Spotify continua la sua battaglia contro Apple a quattro anni dalle prime accuse su questioni relative alla concorrenza nel mercato dello streaming musicale e che riguardano, in sostanza, le commissioni imposte per l’App Store e l’obbligo del sistema di pagamento in-app per gli sviluppatori di terze parti.
Il servizio musicale svedese che offre lo streaming on demand ricorda che il problema della concorrenza sleale non è stato risolto (Apple non è ovviamente d’accordo e ha più volte spiegato che le affermazioni di Spotify, a suo modo di vedere, siano sbagliate).
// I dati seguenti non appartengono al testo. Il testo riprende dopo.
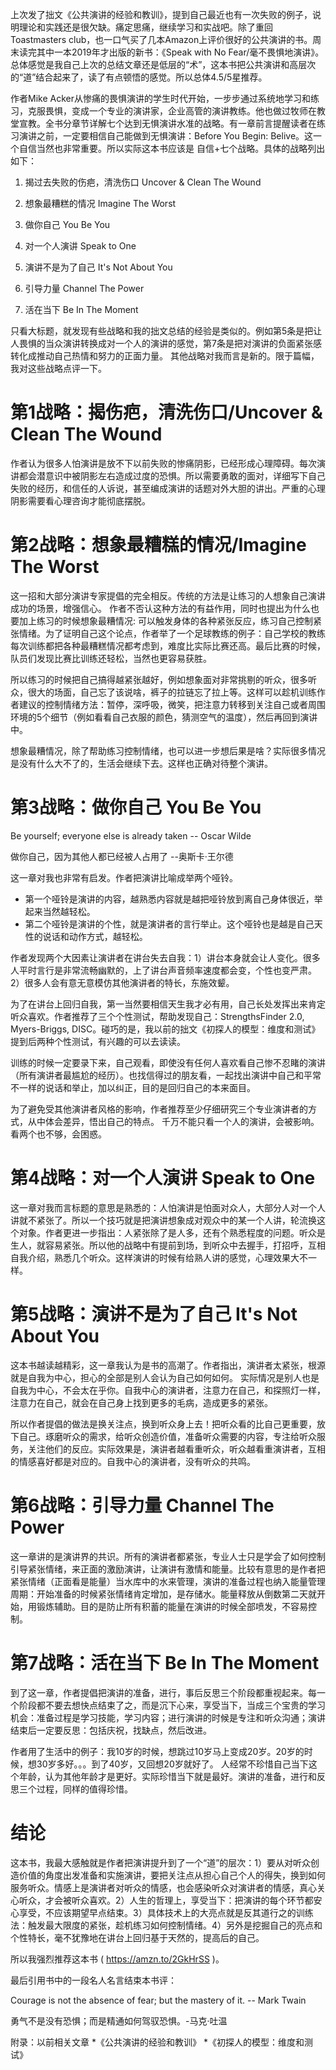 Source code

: 
​上次发了拙文《公共演讲的经验和教训》，提到自己最近也有一次失败的例子，说明理论和实践还是很欠缺。痛定思痛，继续学习和实战吧。除了重回 Toastmasters club，也一口气买了几本Amazon上评价很好的公共演讲的书。周末读完其中一本2019年才出版的新书：《Speak with No Fear/毫不畏惧地演讲》。总体感觉是我自己上次的总结文章还是低层的“术”，这本书把公共演讲和高层次的“道”结合起来了，读了有点顿悟的感觉。所以总体4.5/5星推荐。 

作者Mike Acker从惨痛的畏惧演讲的学生时代开始，一步步通过系统地学习和练习，克服畏惧，变成一个专业的演讲家，企业高管的演讲教练。他也做过牧师在教堂宣教。全书分章节详解七个达到无惧演讲水准的战略。有一章前言提醒读者在练习演讲之前，一定要相信自己能做到无惧演讲：Before You Begin: Belive。这一个自信当然也非常重要。所以实际这本书应该是 自信+七个战略。具体的战略列出如下：

1. 揭过去失败的伤疤，清洗伤口 Uncover & Clean The Wound

2. 想象最糟糕的情况 Imagine The Worst

3. 做你自己 You Be You

4. 对一个人演讲 Speak to One

5. 演讲不是为了自己 It's Not About You

6. 引导力量 Channel The Power

7. 活在当下 Be In The Moment

只看大标题，就发现有些战略和我的拙文总结的经验是类似的。例如第5条是把让人畏惧的当众演讲转换成对一个人的演讲的感觉，第7条是把对演讲的负面紧张感转化成推动自己热情和努力的正面力量。 其他战略对我而言是新的。限于篇幅，我对这些战略点评一下。

# 第1战略：揭伤疤，清洗伤口/Uncover & Clean The Wound

作者认为很多人怕演讲是放不下以前失败的惨痛阴影，已经形成心理障碍。每次演讲都会潜意识中被阴影左右造成过度的恐惧。所以需要勇敢的面对，详细写下自己失败的经历，和信任的人诉说，甚至编成演讲的话题对外大胆的讲出。严重的心理阴影需要看心理咨询才能彻底摆脱。

# 第2战略：想象最糟糕的情况/Imagine The Worst

这一招和大部分演讲专家提倡的完全相反。传统的方法是让练习的人想象自己演讲成功的场景，增强信心。 作者不否认这种方法的有益作用，同时也提出为什么也要加上练习的时候想象最糟情况: 可以触发身体的各种紧张反应，练习自己控制紧张情绪。为了证明自己这个论点，作者举了一个足球教练的例子：自己学校的教练每次训练都把各种最糟糕情况都考虑到，难度比实际比赛还高。最后比赛的时候，队员们发现比赛比训练还轻松，当然也更容易获胜。 

所以练习的时候把自己搞得越紧张越好，例如想象面对非常挑剔的听众，很多听众，很大的场面，自己忘了该说啥，裤子的拉链忘了拉上等。这样可以趁机训练作者建议的控制情绪方法：暂停，深呼吸，微笑，把注意力转移到关注自己或者周围环境的5个细节（例如看看自己衣服的颜色，猜测空气的温度），然后再回到演讲中。

想象最糟情况，除了帮助练习控制情绪，也可以进一步想后果是啥？实际很多情况是没有什么大不了的，生活会继续下去。这样也正确对待整个演讲。

# 第3战略：做你自己 You Be You

Be yourself; everyone else is already taken    -- Oscar Wilde

做你自己，因为其他人都已经被人占用了   --奥斯卡·王尔德 

这一章对我也非常有启发。作者把演讲比喻成举两个哑铃。
* 第一个哑铃是演讲的内容，越熟悉内容就是越把哑铃放到离自己身体很近，举起来当然越轻松。
* 第二个哑铃是演讲的个性，就是演讲者的言行举止。这个哑铃也是越是自己天性的说话和动作方式，越轻松。 

作者发现两个大因素让演讲者在讲台失去自我：1）讲台本身就会让人变化。很多人平时言行是非常流畅幽默的，上了讲台声音频率速度都会变，个性也变严肃。2）很多人会有意无意模仿其他演讲者的特长，东施效颦。

为了在讲台上回归自我，第一当然要相信天生我才必有用，自己长处发挥出来肯定听众喜欢。作者推荐了三个个性测试，帮助发现自己：StrengthsFinder 2.0, Myers-Briggs, DISC。碰巧的是，我以前的拙文《初探人的模型：维度和测试》提到后两种个性测试，有兴趣的可以去读读。

训练的时候一定要录下来，自己观看，即使没有任何人喜欢看自己惨不忍睹的演讲（所有演讲者最尴尬的经历）。也找信得过的朋友看，一起找出演讲中自己和平常不一样的说话和举止，加以纠正，目的是回归自己的本来面目。

为了避免受其他演讲者风格的影响，作者推荐至少仔细研究三个专业演讲者的方式，从中体会差异，悟出自己的特点。 千万不能只看一个人的演讲，会被影响。看两个也不够，会困惑。

# 第4战略：对一个人演讲 Speak to One

这一章对我而言标题的意思是熟悉的：人怕演讲是怕面对众人，大部分人对一个人讲就不紧张了。所以一个技巧就是把演讲想象成对观众中的某一个人讲，轮流换这个对象。作者更进一步指出：人紧张除了是人多，还有个熟悉程度的问题。听众是生人，就容易紧张。所以他的战略中有提前到场，到听众中去握手，打招呼，互相自我介绍，熟悉几个听众。这样演讲的时候有给熟人讲的感觉，心理效果大不一样。

# 第5战略：演讲不是为了自己 It's Not About You

这本书越读越精彩，这一章我认为是书的高潮了。作者指出，演讲者太紧张，根源就是自我为中心，担心的全部是别人会认为自己如何如何。 实际情况是别人也是自我为中心，不会太在乎你。自我中心的演讲者，注意力在自己，和探照灯一样，注意力在自己，就会在自己身上找到更多的毛病，造成更多的紧张。

所以作者提倡的做法是换关注点，换到听众身上去！把听众看的比自己更重要，放下自己。琢磨听众的需求，给听众创造价值，准备听众需要的内容，专注给听众服务，关注他们的反应。实际效果是，演讲者越看重听众，听众越看重演讲者，互相的情感喜好都是对应的。自我中心的演讲者，没有听众的共鸣。

# 第6战略：引导力量 Channel The Power

这一章讲的是演讲界的共识。所有的演讲者都紧张，专业人士只是学会了如何控制引导紧张情绪，来正面的激励演讲，让演讲有激情和能量。比较有意思的是作者把紧张情绪（正面看是能量）当水库中的水来管理，演讲的准备过程也纳入能量管理周期：开始准备的时候紧张情绪肯定增加，是存储水。能量释放从倒数第二天就开始，用锻炼辅助。目的是防止所有积蓄的能量在演讲的时候全部喷发，不容易控制。

# 第7战略：活在当下 Be In The Moment

到了这一章，作者提倡把演讲的准备，进行，事后反思三个阶段都重视起来。每一个阶段都不要去想快点结束了之，而是沉下心来，享受当下，当成三个宝贵的学习机会：准备过程是学习技能，学习内容；进行演讲的时候是专注和听众沟通；演讲结束后一定要反思：包括庆祝，找缺点，然后改进。

作者用了生活中的例子：我10岁的时候，想跳过10岁马上变成20岁。20岁的时候，想30岁多好。。。到了40岁，又回想20岁就好了。 人经常不珍惜自己当下这个年龄，认为其他年龄才是更好。实际珍惜当下就是最好。演讲的准备，进行和反思三个过程，同样的值得珍惜。 

# 结论

这本书，我最大感触就是作者把演讲提升到了一个“道”的层次：1）要从对听众创造价值的角度出发准备和实施演讲，要把关注点从担心自己个人的得失，换到如何服务听众。情感上是演讲者对听众的情感，也会感染听众对演讲者的情感，真心关心听众，才会被听众喜欢。2）人生的哲理上，享受当下：把演讲的每个环节都安心享受，不应该期望早点结束。3）具体技术上的大亮点就是反其道行之的训练法：触发最大限度的紧张，趁机练习如何控制情绪。4）另外是挖掘自己的亮点和个性特长，毫不犹豫地在讲台上回归基于天然的，提高后的自己。

所以我强烈推荐这本书 ( https://amzn.to/2GkHrSS )。

最后引用书中的一段名人名言结束本书评：

Courage is not the absence of fear; but the mastery of it.  -- Mark Twain

勇气不是没有恐惧；而是精通如何驾驭恐惧。-马克·吐温


附录：以前相关文章
*《公共演讲的经验和教训》
*《初探人的模型：维度和测试》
Nell’ultima lettera inviata agli uffici diretti da Margrethe Vestager, Spotify non è sola ma firma il documento inviato insieme a Deezer, Proton, Basecamp, l’editore norvegese Schibsted, France Digitale (associazione che rappresenta varie aziende informatiche) e altre organizzazioni. Oggetto di lamentela è sempre lo stesso: l’imposizione del sistema di pagamento proprietario per l’App Store, le commissioni ritenute troppo alte, la “creazione di ostacoli artificiali che impediscono alle aziende di comunicare con i loro clienti”, «capricci» di Apple relativamente ai termini di utilizzo dello store.
“Apple gode di una posizione di monopolio sul suo ecosistema mobile e chiede canoni di conduzione esorbitanti agli sviluppatori di app che non hanno altra scelta che rimanere sull’App Store per raggiungere i consumatori europei”, si legge nella lettera (qui il testo completo in PDF).
I firmatari chiedono azioni urgenti da parte di Bruxelles per “mettere fine al comportamento abusivo di Apple”. Alle brutte si tratta solo di aspettare l’entra in vigore del DMA (Digital Markets Act), nuovo regolamento europeo sui mercati digitali che entrerà in vigore quest’anno e che obbligherà Apple a rivedere in profondità numerose pratiche legate all’App Store. La Casa di Cupertino si sta preparando, obbligata ad agire per non subire le sanzioni previste per le big tech che non si adegueranno.
Spotify ha anche fiancheggiato Epic Games nella crociata di quest’ultima contro Apple, e fa parte della “Coalition for App Fairness” insieme ad altre software house che pretendono di poter distribuire app bypassando i meccanismi di pagamento di Apple.